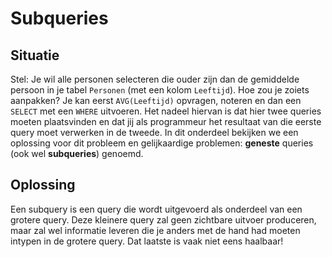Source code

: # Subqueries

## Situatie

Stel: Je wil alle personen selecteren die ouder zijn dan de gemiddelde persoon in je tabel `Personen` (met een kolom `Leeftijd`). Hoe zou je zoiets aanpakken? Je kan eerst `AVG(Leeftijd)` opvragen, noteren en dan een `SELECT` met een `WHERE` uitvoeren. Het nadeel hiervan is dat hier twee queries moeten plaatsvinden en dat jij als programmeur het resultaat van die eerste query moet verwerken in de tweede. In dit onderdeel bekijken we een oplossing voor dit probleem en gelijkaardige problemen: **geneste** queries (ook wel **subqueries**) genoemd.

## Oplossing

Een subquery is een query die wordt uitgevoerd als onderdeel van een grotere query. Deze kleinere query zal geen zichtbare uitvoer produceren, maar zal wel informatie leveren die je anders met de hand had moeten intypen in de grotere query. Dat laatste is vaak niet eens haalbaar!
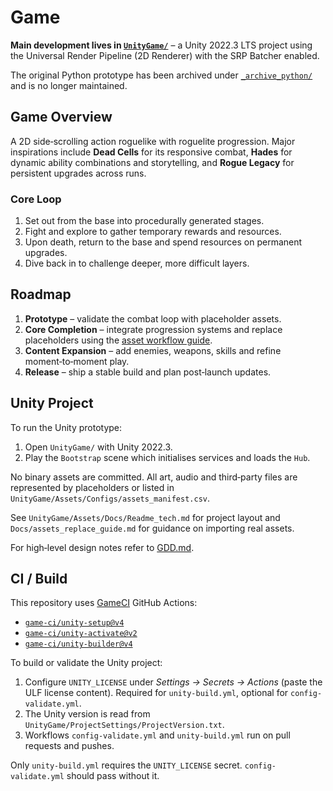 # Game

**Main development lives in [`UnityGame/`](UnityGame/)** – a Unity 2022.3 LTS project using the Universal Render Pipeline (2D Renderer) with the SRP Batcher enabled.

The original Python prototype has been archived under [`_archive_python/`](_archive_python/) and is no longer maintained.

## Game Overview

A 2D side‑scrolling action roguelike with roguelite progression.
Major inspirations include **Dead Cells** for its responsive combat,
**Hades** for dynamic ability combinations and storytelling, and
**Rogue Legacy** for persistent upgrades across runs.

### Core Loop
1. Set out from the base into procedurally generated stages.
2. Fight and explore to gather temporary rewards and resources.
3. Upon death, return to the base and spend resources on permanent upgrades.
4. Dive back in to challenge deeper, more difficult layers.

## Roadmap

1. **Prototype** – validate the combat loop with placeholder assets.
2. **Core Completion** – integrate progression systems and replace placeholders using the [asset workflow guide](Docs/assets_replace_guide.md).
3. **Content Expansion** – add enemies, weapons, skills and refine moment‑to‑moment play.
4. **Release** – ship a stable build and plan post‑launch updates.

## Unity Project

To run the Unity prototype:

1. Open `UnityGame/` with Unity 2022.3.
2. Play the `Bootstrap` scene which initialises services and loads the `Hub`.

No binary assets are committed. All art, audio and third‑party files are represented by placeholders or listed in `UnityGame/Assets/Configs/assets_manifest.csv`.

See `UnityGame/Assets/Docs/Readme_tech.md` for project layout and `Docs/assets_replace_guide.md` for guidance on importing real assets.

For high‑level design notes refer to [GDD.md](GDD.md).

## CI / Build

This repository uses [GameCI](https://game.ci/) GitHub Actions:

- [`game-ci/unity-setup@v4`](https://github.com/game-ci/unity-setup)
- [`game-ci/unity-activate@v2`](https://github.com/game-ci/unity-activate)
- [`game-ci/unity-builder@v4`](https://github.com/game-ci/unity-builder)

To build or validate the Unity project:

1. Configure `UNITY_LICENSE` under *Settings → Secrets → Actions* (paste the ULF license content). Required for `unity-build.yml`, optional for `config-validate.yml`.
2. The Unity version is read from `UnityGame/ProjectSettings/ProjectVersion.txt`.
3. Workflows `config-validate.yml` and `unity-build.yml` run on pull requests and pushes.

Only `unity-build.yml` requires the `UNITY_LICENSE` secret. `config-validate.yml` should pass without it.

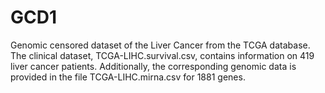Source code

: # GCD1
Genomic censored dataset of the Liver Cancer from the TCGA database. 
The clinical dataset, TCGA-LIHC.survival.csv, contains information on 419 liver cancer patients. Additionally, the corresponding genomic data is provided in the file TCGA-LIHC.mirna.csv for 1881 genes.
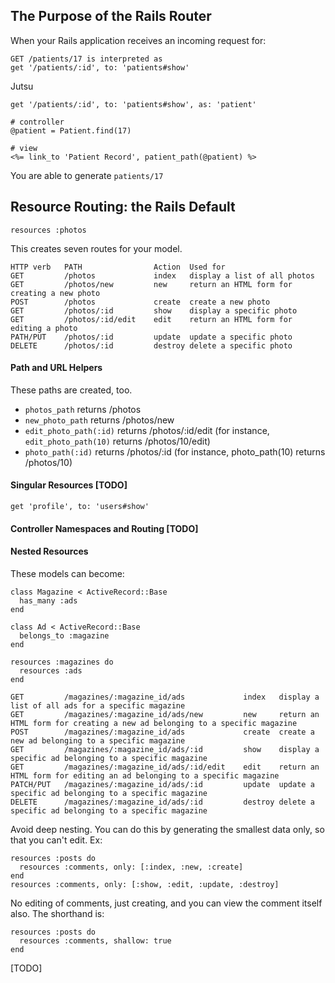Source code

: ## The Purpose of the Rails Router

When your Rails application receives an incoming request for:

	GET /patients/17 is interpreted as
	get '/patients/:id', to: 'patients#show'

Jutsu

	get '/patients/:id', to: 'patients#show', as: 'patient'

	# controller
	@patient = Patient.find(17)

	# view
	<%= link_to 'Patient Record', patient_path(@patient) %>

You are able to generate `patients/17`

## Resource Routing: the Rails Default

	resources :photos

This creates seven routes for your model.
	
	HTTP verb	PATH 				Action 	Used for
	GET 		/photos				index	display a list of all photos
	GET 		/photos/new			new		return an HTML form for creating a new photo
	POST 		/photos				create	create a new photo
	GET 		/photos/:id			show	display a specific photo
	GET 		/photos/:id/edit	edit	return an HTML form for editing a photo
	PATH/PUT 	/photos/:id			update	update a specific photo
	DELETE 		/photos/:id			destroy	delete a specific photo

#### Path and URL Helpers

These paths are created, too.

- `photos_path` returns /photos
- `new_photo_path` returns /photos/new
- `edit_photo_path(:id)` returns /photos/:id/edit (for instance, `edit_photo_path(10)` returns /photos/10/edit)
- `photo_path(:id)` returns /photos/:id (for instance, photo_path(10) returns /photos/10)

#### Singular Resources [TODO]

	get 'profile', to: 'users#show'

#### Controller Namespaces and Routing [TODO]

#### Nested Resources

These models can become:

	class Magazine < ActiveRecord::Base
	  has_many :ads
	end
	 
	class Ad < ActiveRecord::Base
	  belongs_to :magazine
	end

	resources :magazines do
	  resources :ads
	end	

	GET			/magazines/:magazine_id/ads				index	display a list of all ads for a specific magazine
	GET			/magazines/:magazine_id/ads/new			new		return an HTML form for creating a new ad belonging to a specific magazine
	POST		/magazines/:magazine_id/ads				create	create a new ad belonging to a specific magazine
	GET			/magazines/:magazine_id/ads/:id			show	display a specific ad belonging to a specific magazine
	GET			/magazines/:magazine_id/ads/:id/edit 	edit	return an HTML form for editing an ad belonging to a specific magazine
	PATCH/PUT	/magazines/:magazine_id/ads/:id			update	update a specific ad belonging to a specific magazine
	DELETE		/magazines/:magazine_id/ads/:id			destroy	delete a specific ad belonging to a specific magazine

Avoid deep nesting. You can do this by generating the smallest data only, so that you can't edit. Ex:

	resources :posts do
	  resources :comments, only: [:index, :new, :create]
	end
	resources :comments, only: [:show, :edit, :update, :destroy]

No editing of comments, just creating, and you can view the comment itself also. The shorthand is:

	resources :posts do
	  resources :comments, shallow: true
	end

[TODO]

※

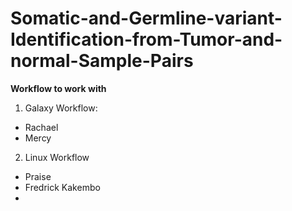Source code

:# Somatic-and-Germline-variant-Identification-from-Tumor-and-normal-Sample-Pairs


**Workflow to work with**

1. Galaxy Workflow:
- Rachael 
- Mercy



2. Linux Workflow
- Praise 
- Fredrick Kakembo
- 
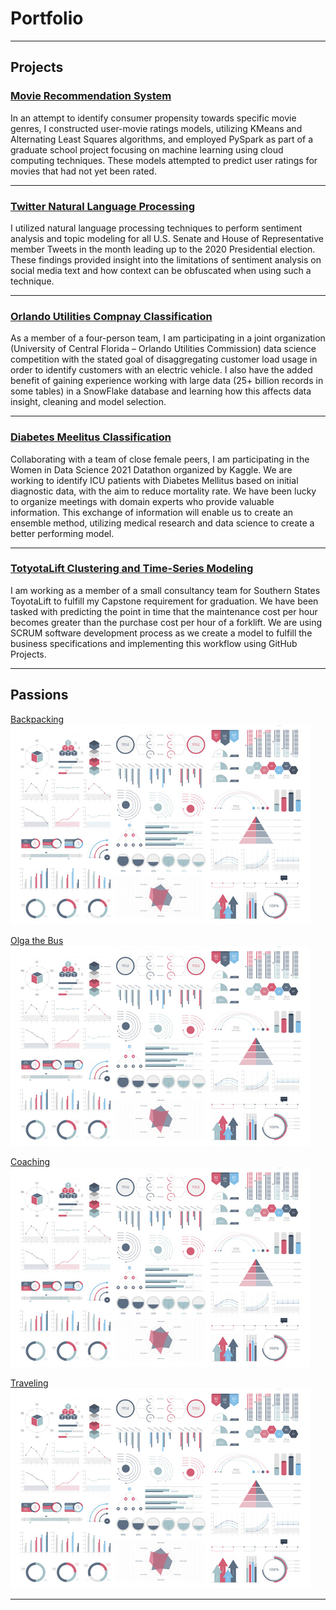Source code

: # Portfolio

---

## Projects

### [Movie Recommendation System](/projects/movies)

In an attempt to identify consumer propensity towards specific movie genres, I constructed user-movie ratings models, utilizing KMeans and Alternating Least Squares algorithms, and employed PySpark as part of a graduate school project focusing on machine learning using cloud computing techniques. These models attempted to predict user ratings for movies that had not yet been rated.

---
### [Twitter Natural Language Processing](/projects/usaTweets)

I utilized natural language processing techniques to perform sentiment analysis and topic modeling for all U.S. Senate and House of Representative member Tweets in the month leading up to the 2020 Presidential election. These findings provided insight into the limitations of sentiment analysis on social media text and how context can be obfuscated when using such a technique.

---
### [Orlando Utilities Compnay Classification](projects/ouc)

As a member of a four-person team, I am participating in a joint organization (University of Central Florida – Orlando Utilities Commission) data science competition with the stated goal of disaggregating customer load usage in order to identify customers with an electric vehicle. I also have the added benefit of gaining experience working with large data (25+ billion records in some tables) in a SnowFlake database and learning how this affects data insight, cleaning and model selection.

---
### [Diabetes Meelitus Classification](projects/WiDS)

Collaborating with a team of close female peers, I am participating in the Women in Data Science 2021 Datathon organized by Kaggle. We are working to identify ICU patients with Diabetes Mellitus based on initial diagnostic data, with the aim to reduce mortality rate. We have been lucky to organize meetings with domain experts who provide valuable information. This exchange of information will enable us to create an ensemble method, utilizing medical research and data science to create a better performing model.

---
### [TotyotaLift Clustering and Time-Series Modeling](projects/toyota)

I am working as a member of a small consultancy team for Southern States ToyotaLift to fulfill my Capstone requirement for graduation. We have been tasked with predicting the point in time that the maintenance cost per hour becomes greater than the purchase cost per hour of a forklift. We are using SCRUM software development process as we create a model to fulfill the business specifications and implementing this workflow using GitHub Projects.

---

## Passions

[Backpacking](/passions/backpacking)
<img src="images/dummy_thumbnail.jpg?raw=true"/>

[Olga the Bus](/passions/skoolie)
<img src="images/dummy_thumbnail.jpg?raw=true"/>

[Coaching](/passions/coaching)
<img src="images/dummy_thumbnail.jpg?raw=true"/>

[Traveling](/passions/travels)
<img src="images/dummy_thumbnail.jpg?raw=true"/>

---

※

• **Task**: What is needed is every line of the records above that contains the word "under".

• **Problem solution**:
The original Python prototype has been archived under [`_archive_python/`](_archive_python/) and is no longer maintained.
1. Configure `UNITY_LICENSE` under *Settings → Secrets → Actions* (paste the ULF license content). Required for `unity-build.yml`, optional for `config-validate.yml`.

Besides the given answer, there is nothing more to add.